L’indagine ecografica costituisce uno strumento indispensabile nell’approccio diagnostico strumentale del neonato. Essa viene svolta direttamente da personale medico della UO che ha acquisito una competenza specifica.
Tale attività è presente nella nostra UO da circa 30 anni e si è andata sempre più affinando
Sorta per la diagnosi ed il monitoraggio ecografico delle lesioni encefaliche nel neonato a termine e pretermine, grazie anche alla evoluzione tecnologica degli apparecchi ultrasonografici, si è estesa in pratica a tutti gli organi ed apparati.
All’interno della TIN, un ruolo fondamentale è svolto dall’ecocardiografia che consente giornalmente di valutare la funzionalità cardiaca dei neonati critici sottoposti a ventilazione meccanica nonché di escludere le patologie congenite.
Parte rilevante dell’attività di diagnostica ecografica è dedicata allla diagnosi ed al follow up delle malformazioni delle vie urinari, spesso individuate in utero. Questa attività è svolta principalmente in regime ambulatoriale.

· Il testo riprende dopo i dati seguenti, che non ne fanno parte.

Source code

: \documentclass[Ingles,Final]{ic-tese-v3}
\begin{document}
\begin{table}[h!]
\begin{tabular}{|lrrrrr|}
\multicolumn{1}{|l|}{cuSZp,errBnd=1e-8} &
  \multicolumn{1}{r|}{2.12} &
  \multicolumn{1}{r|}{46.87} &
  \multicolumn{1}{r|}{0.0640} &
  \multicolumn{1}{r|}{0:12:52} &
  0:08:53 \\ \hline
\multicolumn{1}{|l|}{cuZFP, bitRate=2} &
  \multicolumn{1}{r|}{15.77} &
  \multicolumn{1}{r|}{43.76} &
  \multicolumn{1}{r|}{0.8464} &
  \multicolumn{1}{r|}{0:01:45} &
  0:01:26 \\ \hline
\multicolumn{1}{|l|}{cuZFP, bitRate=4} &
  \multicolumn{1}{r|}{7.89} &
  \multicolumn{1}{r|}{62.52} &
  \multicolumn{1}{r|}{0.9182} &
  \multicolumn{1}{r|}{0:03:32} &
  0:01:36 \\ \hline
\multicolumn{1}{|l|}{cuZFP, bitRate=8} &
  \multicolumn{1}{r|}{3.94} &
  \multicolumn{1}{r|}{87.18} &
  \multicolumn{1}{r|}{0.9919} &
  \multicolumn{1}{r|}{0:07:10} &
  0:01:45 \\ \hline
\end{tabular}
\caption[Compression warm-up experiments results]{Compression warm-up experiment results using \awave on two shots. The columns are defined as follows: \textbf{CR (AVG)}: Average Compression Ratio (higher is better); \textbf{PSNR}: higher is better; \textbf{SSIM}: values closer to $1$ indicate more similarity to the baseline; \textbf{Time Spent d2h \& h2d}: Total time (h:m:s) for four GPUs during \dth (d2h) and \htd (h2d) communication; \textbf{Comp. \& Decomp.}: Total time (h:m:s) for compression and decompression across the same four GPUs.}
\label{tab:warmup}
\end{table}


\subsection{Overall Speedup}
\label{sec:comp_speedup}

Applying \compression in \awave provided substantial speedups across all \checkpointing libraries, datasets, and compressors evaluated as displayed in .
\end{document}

Le attuali competenze diagnostiche ecografiche del gruppo ci consentono di indagare altri distretti corporei: addome superiore ed inferiore, muscoli, cute e sottocute, rachide, tiroide, apparato osteo-articolare.
Tale attività non è svolta unicamente all’interno della nostra UO ma è rivolta anche a pazienti in altre UO quali la Pediatria e le chirurgie specialistiche dell’Ospedale San Gerardo.
Come già menzionato, è attivo un ambulatorio ecografico bisettimanale cui afferiscono i pazienti in follow up e i bambini inviati dai medici di famiglia del territorio e da altri medici specialisti per approfondimenti.